* _Aim of the task_
Copy out each line below in which the string "order" appears.

^^^^^^^^

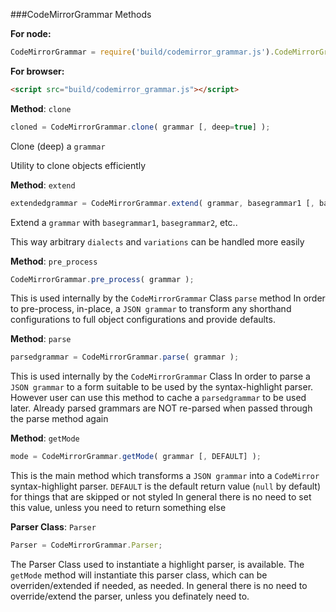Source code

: 

###CodeMirrorGrammar Methods

__For node:__

```javascript
CodeMirrorGrammar = require('build/codemirror_grammar.js').CodeMirrorGrammar;
```

__For browser:__

```html
<script src="build/codemirror_grammar.js"></script>
```




__Method__: `clone`

```javascript
cloned = CodeMirrorGrammar.clone( grammar [, deep=true] );
```

Clone (deep) a `grammar`

Utility to clone objects efficiently
    


__Method__: `extend`

```javascript
extendedgrammar = CodeMirrorGrammar.extend( grammar, basegrammar1 [, basegrammar2, ..] );
```

Extend a `grammar` with `basegrammar1`, `basegrammar2`, etc..

This way arbitrary `dialects` and `variations` can be handled more easily
    


__Method__: `pre_process`

```javascript
CodeMirrorGrammar.pre_process( grammar );
```

This is used internally by the `CodeMirrorGrammar` Class `parse` method
In order to pre-process, in-place, a `JSON grammar` 
to transform any shorthand configurations to full object configurations and provide defaults.
    


__Method__: `parse`

```javascript
parsedgrammar = CodeMirrorGrammar.parse( grammar );
```

This is used internally by the `CodeMirrorGrammar` Class
In order to parse a `JSON grammar` to a form suitable to be used by the syntax-highlight parser.
However user can use this method to cache a `parsedgrammar` to be used later.
Already parsed grammars are NOT re-parsed when passed through the parse method again
    


__Method__: `getMode`

```javascript
mode = CodeMirrorGrammar.getMode( grammar [, DEFAULT] );
```

This is the main method which transforms a `JSON grammar` into a `CodeMirror` syntax-highlight parser.
`DEFAULT` is the default return value (`null` by default) for things that are skipped or not styled
In general there is no need to set this value, unless you need to return something else
    


__Parser Class__: `Parser`

```javascript
Parser = CodeMirrorGrammar.Parser;
```

The Parser Class used to instantiate a highlight parser, is available.
The `getMode` method will instantiate this parser class, which can be overriden/extended if needed, as needed.
In general there is no need to override/extend the parser, unless you definately need to.
    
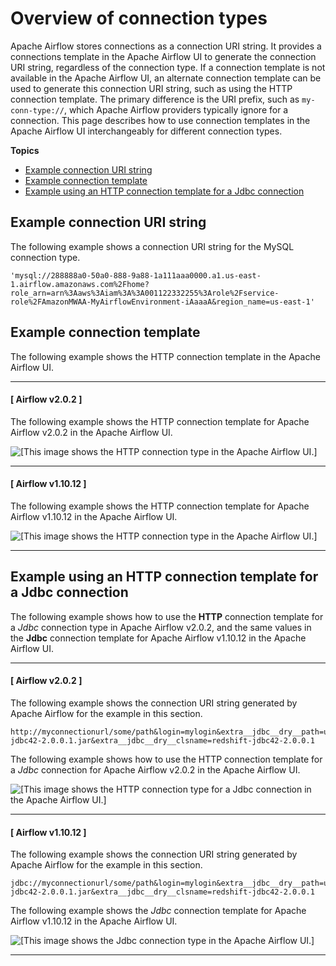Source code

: # Overview of connection types<a name="manage-connection-types"></a>

Apache Airflow stores connections as a connection URI string\. It provides a connections template in the Apache Airflow UI to generate the connection URI string, regardless of the connection type\. If a connection template is not available in the Apache Airflow UI, an alternate connection template can be used to generate this connection URI string, such as using the HTTP connection template\. The primary difference is the URI prefix, such as `my-conn-type://`, which Apache Airflow providers typically ignore for a connection\. This page describes how to use connection templates in the Apache Airflow UI interchangeably for different connection types\.

**Topics**
+ [Example connection URI string](#manage-connection-types-string-example)
+ [Example connection template](#manage-connection-types-template-example)
+ [Example using an HTTP connection template for a Jdbc connection](#manage-connection-types-example)

## Example connection URI string<a name="manage-connection-types-string-example"></a>

The following example shows a connection URI string for the MySQL connection type\.

```
'mysql://288888a0-50a0-888-9a88-1a111aaa0000.a1.us-east-1.airflow.amazonaws.com%2Fhome?role_arn=arn%3Aaws%3Aiam%3A%3A001122332255%3Arole%2Fservice-role%2FAmazonMWAA-MyAirflowEnvironment-iAaaaA&region_name=us-east-1'
```

## Example connection template<a name="manage-connection-types-template-example"></a>

The following example shows the HTTP connection template in the Apache Airflow UI\.

------
#### [ Airflow v2\.0\.2 ]

The following example shows the HTTP connection template for Apache Airflow v2\.0\.2 in the Apache Airflow UI\.

![\[This image shows the HTTP connection type in the Apache Airflow UI.\]](http://docs.aws.amazon.com/mwaa/latest/userguide/images/airflow-connection-v2.0.2.png)

------
#### [ Airflow v1\.10\.12 ]

The following example shows the HTTP connection template for Apache Airflow v1\.10\.12 in the Apache Airflow UI\.

![\[This image shows the HTTP connection type in the Apache Airflow UI.\]](http://docs.aws.amazon.com/mwaa/latest/userguide/images/airflow-connection-v1.10.12.png)

------

## Example using an HTTP connection template for a Jdbc connection<a name="manage-connection-types-example"></a>

The following example shows how to use the **HTTP** connection template for a *Jdbc* connection type in Apache Airflow v2\.0\.2, and the same values in the **Jdbc** connection template for Apache Airflow v1\.10\.12 in the Apache Airflow UI\.

------
#### [ Airflow v2\.0\.2 ]

The following example shows the connection URI string generated by Apache Airflow for the example in this section\.

```
http://myconnectionurl/some/path&login=mylogin&extra__jdbc__dry__path=usr/local/airflow/dags/classpath/redshif-jdbc42-2.0.0.1.jar&extra__jdbc__dry__clsname=redshift-jdbc42-2.0.0.1
```

The following example shows how to use the HTTP connection template for a *Jdbc* connection for Apache Airflow v2\.0\.2 in the Apache Airflow UI\.

![\[This image shows the HTTP connection type for a Jdbc connection in the Apache Airflow UI.\]](http://docs.aws.amazon.com/mwaa/latest/userguide/images/airflow-connection-jdbc-v2.0.2.png)

------
#### [ Airflow v1\.10\.12 ]

The following example shows the connection URI string generated by Apache Airflow for the example in this section\.

```
jdbc://myconnectionurl/some/path&login=mylogin&extra__jdbc__dry__path=usr/local/airflow/dags/classpath/redshif-jdbc42-2.0.0.1.jar&extra__jdbc__dry__clsname=redshift-jdbc42-2.0.0.1
```

The following example shows the *Jdbc* connection template for Apache Airflow v1\.10\.12 in the Apache Airflow UI\.

![\[This image shows the Jdbc connection type in the Apache Airflow UI.\]](http://docs.aws.amazon.com/mwaa/latest/userguide/images/airflow-connection-jdbc-v1.10.12.png)

------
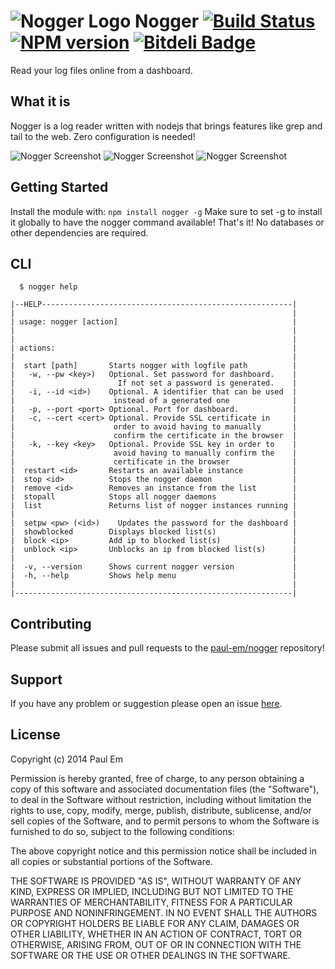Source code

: # ![Nogger Logo](https://raw.githubusercontent.com/paul-em/nogger/master/front/img/logo-60.png "Nogger Logo") Nogger [![Build Status](https://secure.travis-ci.org/paul-em/nogger.png?branch=master)](http://travis-ci.org/paul-em/nogger) [![NPM version](https://badge-me.herokuapp.com/api/npm/nogger.png)](http://badges.enytc.com/for/npm/nogger) [![Bitdeli Badge](https://d2weczhvl823v0.cloudfront.net/paul-em/nogger/trend.png)](https://bitdeli.com/free "Bitdeli Badge")

Read your log files online from a dashboard.

## What it is

Nogger is a log reader written with nodejs that brings features like grep and tail to the web. Zero configuration is needed!

![Nogger Screenshot](https://raw.githubusercontent.com/paul-em/nogger/master/assets/screenshot-1.png "Nogger Screenshot")
![Nogger Screenshot](https://raw.githubusercontent.com/paul-em/nogger/master/assets/screenshot-2.png "Nogger Screenshot")
![Nogger Screenshot](https://raw.githubusercontent.com/paul-em/nogger/master/assets/screenshot-3.png "Nogger Screenshot")

## Getting Started
Install the module with: `npm install nogger -g`
Make sure to set -g to install it globally to have the nogger command available!
That's it! No databases or other dependencies are required. 

## CLI

```
  $ nogger help
  
|--HELP--------------------------------------------------------|
|                                                              |
| usage: nogger [action]                                       |
|                                                              |
|                                                              |
| actions:                                                     |
|                                                              |
|  start [path]       Starts nogger with logfile path          |
|   -w, --pw <key>)   Optional. Set password for dashboard.    |
|                       If not set a password is generated.    |
|   -i, --id <id>)    Optional. A identifier that can be used  |
|                      instead of a generated one              |
|   -p, --port <port> Optional. Port for dashboard.            |
|   -c, --cert <cert> Optional. Provide SSL certificate in     |
|                      order to avoid having to manually       |
|                      confirm the certificate in the browser  |
|   -k, --key <key>   Optional. Provide SSL key in order to    |
|                      avoid having to manually confirm the    |
|                      certificate in the browser              |
|  restart <id>       Restarts an available instance           |
|  stop <id>          Stops the nogger daemon                  |
|  remove <id>        Removes an instance from the list        |
|  stopall            Stops all nogger daemons                 |
|  list               Returns list of nogger instances running |
|                                                              |
|  setpw <pw> (<id>)    Updates the password for the dashboard |
|  showblocked        Displays blocked list(s)                 |
|  block <ip>         Add ip to blocked list(s)                |
|  unblock <ip>       Unblocks an ip from blocked list(s)      |
|                                                              |
|  -v, --version      Shows current nogger version             |
|  -h, --help         Shows help menu                          |
|                                                              |
|--------------------------------------------------------------|
```
## Contributing

Please submit all issues and pull requests to the [paul-em/nogger](http://github.com/paul-em/nogger) repository!

## Support
If you have any problem or suggestion please open an issue [here](https://github.com/paul-em/nogger/issues).

## License
Copyright (c) 2014 Paul Em

Permission is hereby granted, free of charge, to any person
obtaining a copy of this software and associated documentation
files (the "Software"), to deal in the Software without
restriction, including without limitation the rights to use,
copy, modify, merge, publish, distribute, sublicense, and/or sell
copies of the Software, and to permit persons to whom the
Software is furnished to do so, subject to the following
conditions:

The above copyright notice and this permission notice shall be
included in all copies or substantial portions of the Software.

THE SOFTWARE IS PROVIDED "AS IS", WITHOUT WARRANTY OF ANY KIND,
EXPRESS OR IMPLIED, INCLUDING BUT NOT LIMITED TO THE WARRANTIES
OF MERCHANTABILITY, FITNESS FOR A PARTICULAR PURPOSE AND
NONINFRINGEMENT. IN NO EVENT SHALL THE AUTHORS OR COPYRIGHT
HOLDERS BE LIABLE FOR ANY CLAIM, DAMAGES OR OTHER LIABILITY,
WHETHER IN AN ACTION OF CONTRACT, TORT OR OTHERWISE, ARISING
FROM, OUT OF OR IN CONNECTION WITH THE SOFTWARE OR THE USE OR
OTHER DEALINGS IN THE SOFTWARE.
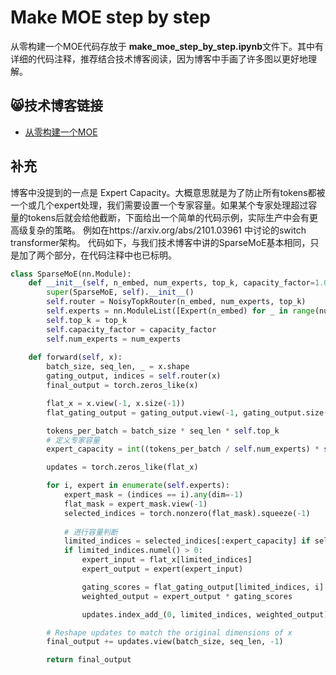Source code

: # Make MOE step by step

从零构建一个MOE代码存放于 **make_moe_step_by_step.ipynb**文件下。其中有详细的代码注释，推荐结合技术博客阅读，因为博客中手画了许多图以更好地理解。

## 😸技术博客链接

- [从零构建一个MOE](https://zhuanlan.zhihu.com/p/701777558)



## 补充

博客中没提到的一点是 Expert Capacity。大概意思就是为了防止所有tokens都被一个或几个expert处理，我们需要设置一个专家容量。如果某个专家处理超过容量的tokens后就会给他截断，下面给出一个简单的代码示例，实际生产中会有更高级复杂的策略。
例如在https://arxiv.org/abs/2101.03961 中讨论的switch transformer架构。
代码如下，与我们技术博客中讲的SparseMoE基本相同，只是加了两个部分，在代码注释中也已标明。
```python
class SparseMoE(nn.Module):
    def __init__(self, n_embed, num_experts, top_k, capacity_factor=1.0):
        super(SparseMoE, self).__init__()
        self.router = NoisyTopkRouter(n_embed, num_experts, top_k)
        self.experts = nn.ModuleList([Expert(n_embed) for _ in range(num_experts)])
        self.top_k = top_k
        self.capacity_factor = capacity_factor
        self.num_experts = num_experts
    
    def forward(self, x):
        batch_size, seq_len, _ = x.shape
        gating_output, indices = self.router(x)
        final_output = torch.zeros_like(x)

        flat_x = x.view(-1, x.size(-1))  
        flat_gating_output = gating_output.view(-1, gating_output.size(-1))

        tokens_per_batch = batch_size * seq_len * self.top_k
        # 定义专家容量
        expert_capacity = int((tokens_per_batch / self.num_experts) * self.capacity_factor)

        updates = torch.zeros_like(flat_x)

        for i, expert in enumerate(self.experts):
            expert_mask = (indices == i).any(dim=-1)
            flat_mask = expert_mask.view(-1)
            selected_indices = torch.nonzero(flat_mask).squeeze(-1)
            
            # 进行容量判断
            limited_indices = selected_indices[:expert_capacity] if selected_indices.numel() > expert_capacity else selected_indices
            if limited_indices.numel() > 0:
                expert_input = flat_x[limited_indices]
                expert_output = expert(expert_input)

                gating_scores = flat_gating_output[limited_indices, i].unsqueeze(1)
                weighted_output = expert_output * gating_scores

                updates.index_add_(0, limited_indices, weighted_output)

        # Reshape updates to match the original dimensions of x
        final_output += updates.view(batch_size, seq_len, -1)

        return final_output

```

^^^^^^^^

* _Response to the task_
In order to pre-process, in-place, a `JSON grammar` 
In order to parse a `JSON grammar` to a form suitable to be used by the syntax-highlight parser.
|                      order to avoid having to manually       |
|   -k, --key <key>   Optional. Provide SSL key in order to    |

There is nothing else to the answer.